Dr. Sotos-Prieto believes that this point is “extremely relevant.” In her opinion, it reveals that controlling weight at the start of pregnancy is important for pregnant women. Weight control may also improve other factors, like gestational diabetes. “I think preventive measures should focus on that. These results show that interventions are needed to increase the likelihood of going into pregnancy with an appropriate weight. And this includes modifying diet.”
 

Generalizable results?

More than 90% of the participants in the Nurses’ Health Study were White, not Hispanic. Can the results be extrapolated to other populations? “The answer: The study needs to be repeated in other populations,” said Dr. Chavarro, “and that’s going to take time.
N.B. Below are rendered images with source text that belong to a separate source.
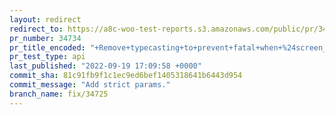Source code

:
 ```yaml
---
layout: redirect
redirect_to: https://a8c-woo-test-reports.s3.amazonaws.com/public/pr/34734/api/index.html
pr_number: 34734
pr_title_encoded: "+Remove+typecasting+to+prevent+fatal+when+%24screen_id+is+null."
pr_test_type: api
last_published: "2022-09-19 17:09:58 +0000"
commit_sha: 81c91fb9f1c1ec9ed6bef1405318641b6443d954
commit_message: "Add strict params."
branch_name: fix/34725
---
```

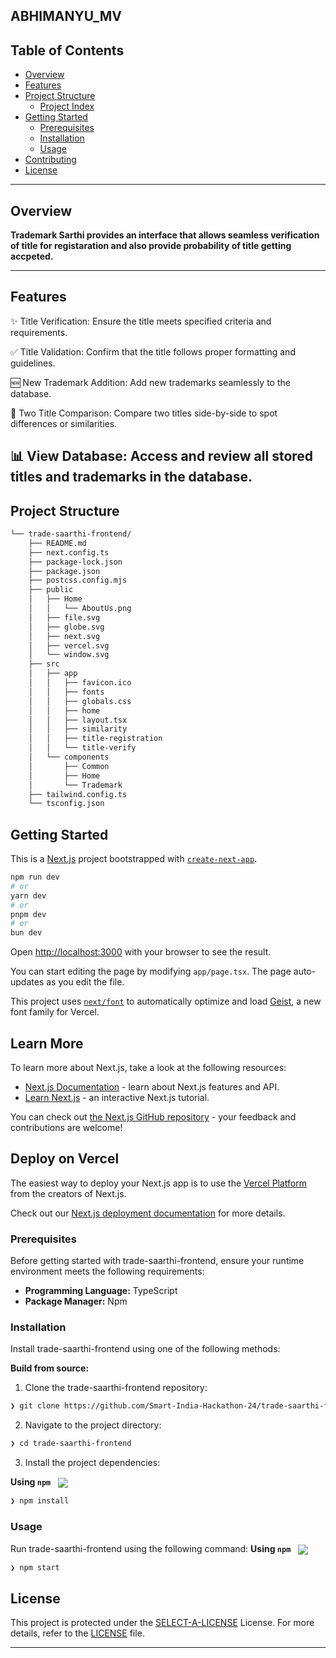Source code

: ## ABHIMANYU_MV 

##  Table of Contents

- [ Overview](#-overview)
- [ Features](#-features)
- [ Project Structure](#-project-structure)
  - [ Project Index](#-project-index)
- [ Getting Started](#-getting-started)
  - [ Prerequisites](#-prerequisites)
  - [ Installation](#-installation)
  - [ Usage](#-usage)
- [ Contributing](#-contributing)
- [ License](#-license)
---

##  Overview

**Trademark Sarthi provides an interface that allows seamless verification of title for registaration and also provide probability of title getting accpeted.**

---

##  Features
✨ Title Verification:
Ensure the title meets specified criteria and requirements.

✅ Title Validation:
Confirm that the title follows proper formatting and guidelines.

🆕 New Trademark Addition:
Add new trademarks seamlessly to the database.

🔄 Two Title Comparison:
Compare two titles side-by-side to spot differences or similarities.

📊 View Database:
Access and review all stored titles and trademarks in the database.
---

##  Project Structure

```sh
└── trade-saarthi-frontend/
    ├── README.md
    ├── next.config.ts
    ├── package-lock.json
    ├── package.json
    ├── postcss.config.mjs
    ├── public
    │   ├── Home
    │   │   └── AboutUs.png
    │   ├── file.svg
    │   ├── globe.svg
    │   ├── next.svg
    │   ├── vercel.svg
    │   └── window.svg
    ├── src
    │   ├── app
    │   │   ├── favicon.ico
    │   │   ├── fonts
    │   │   ├── globals.css
    │   │   ├── home
    │   │   ├── layout.tsx
    │   │   ├── similarity
    │   │   ├── title-registration
    │   │   └── title-verify
    │   └── components
    │       ├── Common
    │       ├── Home
    │       └── Trademark
    ├── tailwind.config.ts
    └── tsconfig.json
```


##  Getting Started

This is a [Next.js](https://nextjs.org) project bootstrapped with [`create-next-app`](https://nextjs.org/docs/app/api-reference/cli/create-next-app).


```bash
npm run dev
# or
yarn dev
# or
pnpm dev
# or
bun dev
```

Open [http://localhost:3000](http://localhost:3000) with your browser to see the result.

You can start editing the page by modifying `app/page.tsx`. The page auto-updates as you edit the file.

This project uses [`next/font`](https://nextjs.org/docs/app/building-your-application/optimizing/fonts) to automatically optimize and load [Geist](https://vercel.com/font), a new font family for Vercel.

## Learn More

To learn more about Next.js, take a look at the following resources:

- [Next.js Documentation](https://nextjs.org/docs) - learn about Next.js features and API.
- [Learn Next.js](https://nextjs.org/learn) - an interactive Next.js tutorial.

You can check out [the Next.js GitHub repository](https://github.com/vercel/next.js) - your feedback and contributions are welcome!

## Deploy on Vercel

The easiest way to deploy your Next.js app is to use the [Vercel Platform](https://vercel.com/new?utm_medium=default-template&filter=next.js&utm_source=create-next-app&utm_campaign=create-next-app-readme) from the creators of Next.js.

Check out our [Next.js deployment documentation](https://nextjs.org/docs/app/building-your-application/deploying) for more details.


###  Prerequisites

Before getting started with trade-saarthi-frontend, ensure your runtime environment meets the following requirements:

- **Programming Language:** TypeScript
- **Package Manager:** Npm


###  Installation

Install trade-saarthi-frontend using one of the following methods:

**Build from source:**

1. Clone the trade-saarthi-frontend repository:
```sh
❯ git clone https://github.com/Smart-India-Hackathon-24/trade-saarthi-frontend
```

2. Navigate to the project directory:
```sh
❯ cd trade-saarthi-frontend
```

3. Install the project dependencies:


**Using `npm`** &nbsp; [<img align="center" src="https://img.shields.io/badge/npm-CB3837.svg?style={badge_style}&logo=npm&logoColor=white" />](https://www.npmjs.com/)

```sh
❯ npm install
```




###  Usage
Run trade-saarthi-frontend using the following command:
**Using `npm`** &nbsp; [<img align="center" src="https://img.shields.io/badge/npm-CB3837.svg?style={badge_style}&logo=npm&logoColor=white" />](https://www.npmjs.com/)

```sh
❯ npm start
```






##  License

This project is protected under the [SELECT-A-LICENSE](https://choosealicense.com/licenses) License. For more details, refer to the [LICENSE](https://choosealicense.com/licenses/) file.

---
But even without that information, I think we can use this study to inform other populations, regardless of ethnicity.”

Dr. Sotos-Prieto admitted that this hypothesis has not yet been tested in the Spanish population, but she is the author of a similar study that followed nearly 12,000 Spanish adults for a decade using the same PDI. In this study, every 10-point increase in PDI was associated with a 14% lower risk of mortality from any cause (hazard ratio, 0.86) and a 37% lower risk of death from cardiovascular disease (HR, 0.63). She also believes that the recommendations derived from the study could be generalized to other populations “as long as each country’s culture is taken into account, to see how it can be culturally adapted. If it’s a population that consumes a lot of refined cereals, for example, make small changes to whole grains.”
 

Weighing the evidence

The study has strengths and limitations, owing to its methodology, and Dr. Chavarro himself recognizes that “in terms of hypertensive disorders of pregnancy specifically, this won’t be the last word.” But there is a pressing need to find answers.

The American College of Obstetricians and Gynecologists and the World Health Organization encourage women to follow healthy diets before and during pregnancy. But they provide little guidance on what constitutes a healthy diet when it comes to minimizing the risks of adverse pregnancy outcomes. “They are quite ambiguous and vague,” said Dr. Chavarro.
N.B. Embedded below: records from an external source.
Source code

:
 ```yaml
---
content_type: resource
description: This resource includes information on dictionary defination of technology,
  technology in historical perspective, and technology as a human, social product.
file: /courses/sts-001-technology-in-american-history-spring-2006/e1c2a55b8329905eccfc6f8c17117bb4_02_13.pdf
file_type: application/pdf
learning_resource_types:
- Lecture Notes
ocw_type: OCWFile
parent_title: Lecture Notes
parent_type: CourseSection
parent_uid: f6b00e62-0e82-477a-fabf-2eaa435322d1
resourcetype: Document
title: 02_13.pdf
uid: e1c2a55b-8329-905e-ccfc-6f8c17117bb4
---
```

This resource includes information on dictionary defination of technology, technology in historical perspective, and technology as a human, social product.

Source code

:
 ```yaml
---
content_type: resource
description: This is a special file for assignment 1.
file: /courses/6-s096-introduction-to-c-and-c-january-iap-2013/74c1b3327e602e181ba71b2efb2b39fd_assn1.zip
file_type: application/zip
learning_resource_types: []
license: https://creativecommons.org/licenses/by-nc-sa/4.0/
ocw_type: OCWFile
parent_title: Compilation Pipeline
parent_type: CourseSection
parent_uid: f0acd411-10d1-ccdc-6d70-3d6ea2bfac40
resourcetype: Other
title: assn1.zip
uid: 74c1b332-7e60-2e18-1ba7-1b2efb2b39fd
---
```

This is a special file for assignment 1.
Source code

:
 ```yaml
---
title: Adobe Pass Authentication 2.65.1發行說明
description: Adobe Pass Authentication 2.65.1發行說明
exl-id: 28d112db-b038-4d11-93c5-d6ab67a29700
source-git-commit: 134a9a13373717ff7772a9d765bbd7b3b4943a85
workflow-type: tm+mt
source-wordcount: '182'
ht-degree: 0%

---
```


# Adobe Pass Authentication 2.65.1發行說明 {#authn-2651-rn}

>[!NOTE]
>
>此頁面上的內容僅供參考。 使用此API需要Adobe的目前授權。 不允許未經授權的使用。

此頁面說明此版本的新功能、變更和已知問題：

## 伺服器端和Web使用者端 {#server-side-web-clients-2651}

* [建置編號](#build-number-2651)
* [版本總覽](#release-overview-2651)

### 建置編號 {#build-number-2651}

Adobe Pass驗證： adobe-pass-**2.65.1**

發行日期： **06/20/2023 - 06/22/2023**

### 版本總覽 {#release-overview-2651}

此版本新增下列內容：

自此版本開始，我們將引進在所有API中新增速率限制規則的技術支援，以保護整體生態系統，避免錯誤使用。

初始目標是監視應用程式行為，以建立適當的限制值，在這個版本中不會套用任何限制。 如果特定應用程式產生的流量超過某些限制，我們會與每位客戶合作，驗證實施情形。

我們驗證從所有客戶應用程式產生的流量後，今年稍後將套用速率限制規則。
These new findings suggest that plant-based diets may be one such strategy, particularly because some evidence was found that these diets may be beneficial for women older than 35 years, who are considered a high-risk group.

“There are certainly many ways to eat healthily, but if we think about these pregnancy complications that can have serious consequences for the mother and the fetus, we might consider this as a healthy diet option,” Dr. Chavarro noted.
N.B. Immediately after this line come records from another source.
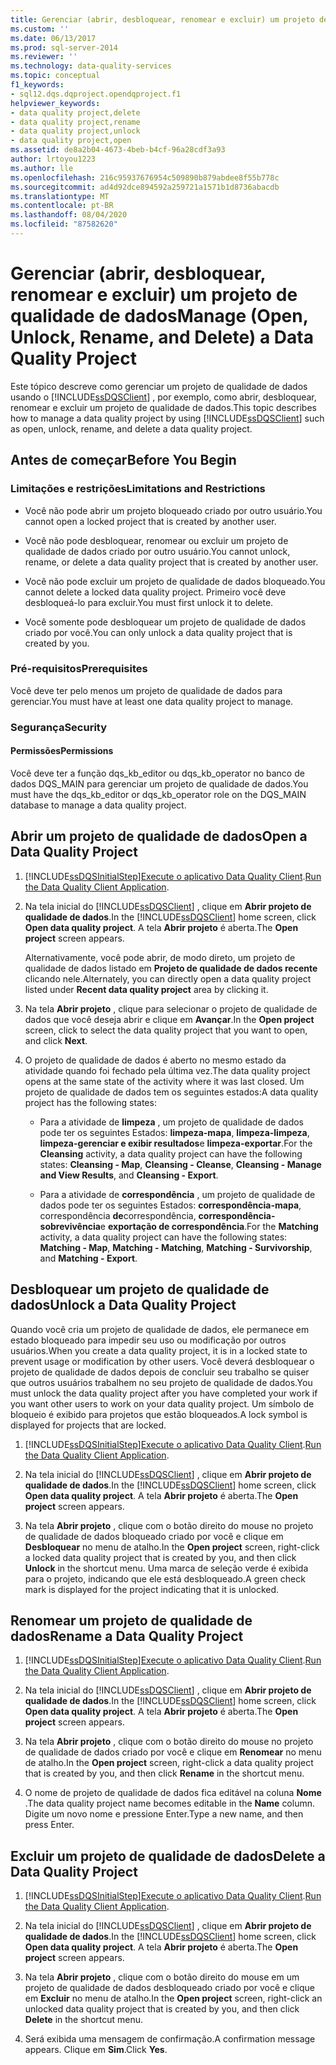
 ```yaml
---
title: Gerenciar (abrir, desbloquear, renomear e excluir) um projeto de qualidade de dados | Microsoft Docs
ms.custom: ''
ms.date: 06/13/2017
ms.prod: sql-server-2014
ms.reviewer: ''
ms.technology: data-quality-services
ms.topic: conceptual
f1_keywords:
- sql12.dqs.dqproject.opendqproject.f1
helpviewer_keywords:
- data quality project,delete
- data quality project,rename
- data quality project,unlock
- data quality project,open
ms.assetid: de8a2b04-4673-4beb-b4cf-96a28cdf3a93
author: lrtoyou1223
ms.author: lle
ms.openlocfilehash: 216c95937676954c509890b879abdee8f55b778c
ms.sourcegitcommit: ad4d92dce894592a259721a1571b1d8736abacdb
ms.translationtype: MT
ms.contentlocale: pt-BR
ms.lasthandoff: 08/04/2020
ms.locfileid: "87582620"
---
```

# <a name="manage-open-unlock-rename-and-delete-a-data-quality-project"></a><span data-ttu-id="aeb38-102">Gerenciar (abrir, desbloquear, renomear e excluir) um projeto de qualidade de dados</span><span class="sxs-lookup"><span data-stu-id="aeb38-102">Manage (Open, Unlock, Rename, and Delete) a Data Quality Project</span></span>
  <span data-ttu-id="aeb38-103">Este tópico descreve como gerenciar um projeto de qualidade de dados usando o [!INCLUDE[ssDQSClient](../includes/ssdqsclient-md.md)] , por exemplo, como abrir, desbloquear, renomear e excluir um projeto de qualidade de dados.</span><span class="sxs-lookup"><span data-stu-id="aeb38-103">This topic describes how to manage a data quality project by using [!INCLUDE[ssDQSClient](../includes/ssdqsclient-md.md)] such as open, unlock, rename, and delete a data quality project.</span></span>  
  
##  <a name="before-you-begin"></a><a name="BeforeYouBegin"></a> <span data-ttu-id="aeb38-104">Antes de começar</span><span class="sxs-lookup"><span data-stu-id="aeb38-104">Before You Begin</span></span>  
  
###  <a name="limitations-and-restrictions"></a><a name="LimitationsRestrictions"></a> <span data-ttu-id="aeb38-105">Limitações e restrições</span><span class="sxs-lookup"><span data-stu-id="aeb38-105">Limitations and Restrictions</span></span>  
  
-   <span data-ttu-id="aeb38-106">Você não pode abrir um projeto bloqueado criado por outro usuário.</span><span class="sxs-lookup"><span data-stu-id="aeb38-106">You cannot open a locked project that is created by another user.</span></span>  
  
-   <span data-ttu-id="aeb38-107">Você não pode desbloquear, renomear ou excluir um projeto de qualidade de dados criado por outro usuário.</span><span class="sxs-lookup"><span data-stu-id="aeb38-107">You cannot unlock, rename, or delete a data quality project that is created by another user.</span></span>  
  
-   <span data-ttu-id="aeb38-108">Você não pode excluir um projeto de qualidade de dados bloqueado.</span><span class="sxs-lookup"><span data-stu-id="aeb38-108">You cannot delete a locked data quality project.</span></span> <span data-ttu-id="aeb38-109">Primeiro você deve desbloqueá-lo para excluir.</span><span class="sxs-lookup"><span data-stu-id="aeb38-109">You must first unlock it to delete.</span></span>  
  
-   <span data-ttu-id="aeb38-110">Você somente pode desbloquear um projeto de qualidade de dados criado por você.</span><span class="sxs-lookup"><span data-stu-id="aeb38-110">You can only unlock a data quality project that is created by you.</span></span>  
  
###  <a name="prerequisites"></a><a name="Prerequisites"></a> <span data-ttu-id="aeb38-111">Pré-requisitos</span><span class="sxs-lookup"><span data-stu-id="aeb38-111">Prerequisites</span></span>  
 <span data-ttu-id="aeb38-112">Você deve ter pelo menos um projeto de qualidade de dados para gerenciar.</span><span class="sxs-lookup"><span data-stu-id="aeb38-112">You must have at least one data quality project to manage.</span></span>  
  
###  <a name="security"></a><a name="Security"></a> <span data-ttu-id="aeb38-113">Segurança</span><span class="sxs-lookup"><span data-stu-id="aeb38-113">Security</span></span>  
  
####  <a name="permissions"></a><a name="Permissions"></a> <span data-ttu-id="aeb38-114">Permissões</span><span class="sxs-lookup"><span data-stu-id="aeb38-114">Permissions</span></span>  
 <span data-ttu-id="aeb38-115">Você deve ter a função dqs_kb_editor ou dqs_kb_operator no banco de dados DQS_MAIN para gerenciar um projeto de qualidade de dados.</span><span class="sxs-lookup"><span data-stu-id="aeb38-115">You must have the dqs_kb_editor or dqs_kb_operator role on the DQS_MAIN database to manage a data quality project.</span></span>  
  
##  <a name="open-a-data-quality-project"></a><a name="Open"></a> <span data-ttu-id="aeb38-116">Abrir um projeto de qualidade de dados</span><span class="sxs-lookup"><span data-stu-id="aeb38-116">Open a Data Quality Project</span></span>  
  
1.  [!INCLUDE[ssDQSInitialStep](../includes/ssdqsinitialstep-md.md)]<span data-ttu-id="aeb38-117">[Execute o aplicativo Data Quality Client](../../2014/data-quality-services/run-the-data-quality-client-application.md).</span><span class="sxs-lookup"><span data-stu-id="aeb38-117">[Run the Data Quality Client Application](../../2014/data-quality-services/run-the-data-quality-client-application.md).</span></span>  
  
2.  <span data-ttu-id="aeb38-118">Na tela inicial do [!INCLUDE[ssDQSClient](../includes/ssdqsclient-md.md)] , clique em **Abrir projeto de qualidade de dados**.</span><span class="sxs-lookup"><span data-stu-id="aeb38-118">In the [!INCLUDE[ssDQSClient](../includes/ssdqsclient-md.md)] home screen, click **Open data quality project**.</span></span> <span data-ttu-id="aeb38-119">A tela **Abrir projeto** é aberta.</span><span class="sxs-lookup"><span data-stu-id="aeb38-119">The **Open project** screen appears.</span></span>  
  
     <span data-ttu-id="aeb38-120">Alternativamente, você pode abrir, de modo direto, um projeto de qualidade de dados listado em **Projeto de qualidade de dados recente** clicando nele.</span><span class="sxs-lookup"><span data-stu-id="aeb38-120">Alternately, you can directly open a data quality project listed under **Recent data quality project** area by clicking it.</span></span>  
  
3.  <span data-ttu-id="aeb38-121">Na tela **Abrir projeto** , clique para selecionar o projeto de qualidade de dados que você deseja abrir e clique em **Avançar**.</span><span class="sxs-lookup"><span data-stu-id="aeb38-121">In the **Open project** screen, click to select the data quality project that you want to open, and click **Next**.</span></span>  
  
4.  <span data-ttu-id="aeb38-122">O projeto de qualidade de dados é aberto no mesmo estado da atividade quando foi fechado pela última vez.</span><span class="sxs-lookup"><span data-stu-id="aeb38-122">The data quality project opens at the same state of the activity where it was last closed.</span></span> <span data-ttu-id="aeb38-123">Um projeto de qualidade de dados tem os seguintes estados:</span><span class="sxs-lookup"><span data-stu-id="aeb38-123">A data quality project has the following states:</span></span>  
  
    -   <span data-ttu-id="aeb38-124">Para a atividade de **limpeza** , um projeto de qualidade de dados pode ter os seguintes Estados: **limpeza-mapa**, **limpeza-limpeza**, **limpeza-gerenciar e exibir resultados**e **limpeza-exportar**.</span><span class="sxs-lookup"><span data-stu-id="aeb38-124">For the **Cleansing** activity, a data quality project can have the following states: **Cleansing - Map**, **Cleansing - Cleanse**, **Cleansing - Manage and View Results**, and **Cleansing - Export**.</span></span>  
  
    -   <span data-ttu-id="aeb38-125">Para a atividade de **correspondência** , um projeto de qualidade de dados pode ter os seguintes Estados: **correspondência-mapa**, correspondência **de**correspondência, **correspondência-sobrevivência**e **exportação de correspondência**.</span><span class="sxs-lookup"><span data-stu-id="aeb38-125">For the **Matching** activity, a data quality project can have the following states: **Matching - Map**, **Matching - Matching**, **Matching - Survivorship**, and **Matching - Export**.</span></span>  
  
##  <a name="unlock-a-data-quality-project"></a><a name="Unlock"></a> <span data-ttu-id="aeb38-126">Desbloquear um projeto de qualidade de dados</span><span class="sxs-lookup"><span data-stu-id="aeb38-126">Unlock a Data Quality Project</span></span>  
 <span data-ttu-id="aeb38-127">Quando você cria um projeto de qualidade de dados, ele permanece em estado bloqueado para impedir seu uso ou modificação por outros usuários.</span><span class="sxs-lookup"><span data-stu-id="aeb38-127">When you create a data quality project, it is in a locked state to prevent usage or modification by other users.</span></span> <span data-ttu-id="aeb38-128">Você deverá desbloquear o projeto de qualidade de dados depois de concluir seu trabalho se quiser que outros usuários trabalhem no seu projeto de qualidade de dados.</span><span class="sxs-lookup"><span data-stu-id="aeb38-128">You must unlock the data quality project after you have completed your work if you want other users to work on your data quality project.</span></span> <span data-ttu-id="aeb38-129">Um símbolo de bloqueio é exibido para projetos que estão bloqueados.</span><span class="sxs-lookup"><span data-stu-id="aeb38-129">A lock symbol is displayed for projects that are locked.</span></span>  
  
1.  [!INCLUDE[ssDQSInitialStep](../includes/ssdqsinitialstep-md.md)]<span data-ttu-id="aeb38-130">[Execute o aplicativo Data Quality Client](../../2014/data-quality-services/run-the-data-quality-client-application.md).</span><span class="sxs-lookup"><span data-stu-id="aeb38-130">[Run the Data Quality Client Application](../../2014/data-quality-services/run-the-data-quality-client-application.md).</span></span>  
  
2.  <span data-ttu-id="aeb38-131">Na tela inicial do [!INCLUDE[ssDQSClient](../includes/ssdqsclient-md.md)] , clique em **Abrir projeto de qualidade de dados**.</span><span class="sxs-lookup"><span data-stu-id="aeb38-131">In the [!INCLUDE[ssDQSClient](../includes/ssdqsclient-md.md)] home screen, click **Open data quality project**.</span></span> <span data-ttu-id="aeb38-132">A tela **Abrir projeto** é aberta.</span><span class="sxs-lookup"><span data-stu-id="aeb38-132">The **Open project** screen appears.</span></span>  
  
3.  <span data-ttu-id="aeb38-133">Na tela **Abrir projeto** , clique com o botão direito do mouse no projeto de qualidade de dados bloqueado criado por você e clique em **Desbloquear** no menu de atalho.</span><span class="sxs-lookup"><span data-stu-id="aeb38-133">In the **Open project** screen, right-click a locked data quality project that is created by you, and then click **Unlock** in the shortcut menu.</span></span> <span data-ttu-id="aeb38-134">Uma marca de seleção verde é exibida para o projeto, indicando que ele está desbloqueado.</span><span class="sxs-lookup"><span data-stu-id="aeb38-134">A green check mark is displayed for the project indicating that it is unlocked.</span></span>  
  
##  <a name="rename-a-data-quality-project"></a><a name="Rename"></a> <span data-ttu-id="aeb38-135">Renomear um projeto de qualidade de dados</span><span class="sxs-lookup"><span data-stu-id="aeb38-135">Rename a Data Quality Project</span></span>  
  
1.  [!INCLUDE[ssDQSInitialStep](../includes/ssdqsinitialstep-md.md)]<span data-ttu-id="aeb38-136">[Execute o aplicativo Data Quality Client](../../2014/data-quality-services/run-the-data-quality-client-application.md).</span><span class="sxs-lookup"><span data-stu-id="aeb38-136">[Run the Data Quality Client Application](../../2014/data-quality-services/run-the-data-quality-client-application.md).</span></span>  
  
2.  <span data-ttu-id="aeb38-137">Na tela inicial do [!INCLUDE[ssDQSClient](../includes/ssdqsclient-md.md)] , clique em **Abrir projeto de qualidade de dados**.</span><span class="sxs-lookup"><span data-stu-id="aeb38-137">In the [!INCLUDE[ssDQSClient](../includes/ssdqsclient-md.md)] home screen, click **Open data quality project**.</span></span> <span data-ttu-id="aeb38-138">A tela **Abrir projeto** é aberta.</span><span class="sxs-lookup"><span data-stu-id="aeb38-138">The **Open project** screen appears.</span></span>  
  
3.  <span data-ttu-id="aeb38-139">Na tela **Abrir projeto** , clique com o botão direito do mouse no projeto de qualidade de dados criado por você e clique em **Renomear** no menu de atalho.</span><span class="sxs-lookup"><span data-stu-id="aeb38-139">In the **Open project** screen, right-click a data quality project that is created by you, and then click **Rename** in the shortcut menu.</span></span>  
  
4.  <span data-ttu-id="aeb38-140">O nome de projeto de qualidade de dados fica editável na coluna **Nome** .</span><span class="sxs-lookup"><span data-stu-id="aeb38-140">The data quality project name becomes editable in the **Name** column.</span></span> <span data-ttu-id="aeb38-141">Digite um novo nome e pressione Enter.</span><span class="sxs-lookup"><span data-stu-id="aeb38-141">Type a new name, and then press Enter.</span></span>  
  
##  <a name="delete-a-data-quality-project"></a><a name="Delete"></a> <span data-ttu-id="aeb38-142">Excluir um projeto de qualidade de dados</span><span class="sxs-lookup"><span data-stu-id="aeb38-142">Delete a Data Quality Project</span></span>  
  
1.  [!INCLUDE[ssDQSInitialStep](../includes/ssdqsinitialstep-md.md)]<span data-ttu-id="aeb38-143">[Execute o aplicativo Data Quality Client](../../2014/data-quality-services/run-the-data-quality-client-application.md).</span><span class="sxs-lookup"><span data-stu-id="aeb38-143">[Run the Data Quality Client Application](../../2014/data-quality-services/run-the-data-quality-client-application.md).</span></span>  
  
2.  <span data-ttu-id="aeb38-144">Na tela inicial do [!INCLUDE[ssDQSClient](../includes/ssdqsclient-md.md)] , clique em **Abrir projeto de qualidade de dados**.</span><span class="sxs-lookup"><span data-stu-id="aeb38-144">In the [!INCLUDE[ssDQSClient](../includes/ssdqsclient-md.md)] home screen, click **Open data quality project**.</span></span> <span data-ttu-id="aeb38-145">A tela **Abrir projeto** é aberta.</span><span class="sxs-lookup"><span data-stu-id="aeb38-145">The **Open project** screen appears.</span></span>  
  
3.  <span data-ttu-id="aeb38-146">Na tela **Abrir projeto** , clique com o botão direito do mouse em um projeto de qualidade de dados desbloqueado criado por você e clique em **Excluir** no menu de atalho.</span><span class="sxs-lookup"><span data-stu-id="aeb38-146">In the **Open project** screen, right-click an unlocked data quality project that is created by you, and then click **Delete** in the shortcut menu.</span></span>  
  
4.  <span data-ttu-id="aeb38-147">Será exibida uma mensagem de confirmação.</span><span class="sxs-lookup"><span data-stu-id="aeb38-147">A confirmation message appears.</span></span> <span data-ttu-id="aeb38-148">Clique em **Sim**.</span><span class="sxs-lookup"><span data-stu-id="aeb38-148">Click **Yes**.</span></span>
But is the evidence robust enough to recommend that patients make changes? “Ideally, there will be more studies,” stated Dr. Chavarro. “There are two ways to understand the problem. One is not making recommendations until you have three controlled clinical trials, which, even with the willingness and funding to do so, will take 15-20 years. But if we have to provide the best available information to those who need it today, I think these are solid results for guiding behavior.

“It’s always better if we can make decisions based on solid, incontrovertible information. But it’s not always available, and you must learn to live in both worlds and make decisions with uncertainties,” he concluded.

Dr. Sotos-Prieto and Dr. Chavarro have disclosed no relevant financial relationships.

This article was translated from the Medscape Spanish Edition. A version of this article first appeared on Medscape.com.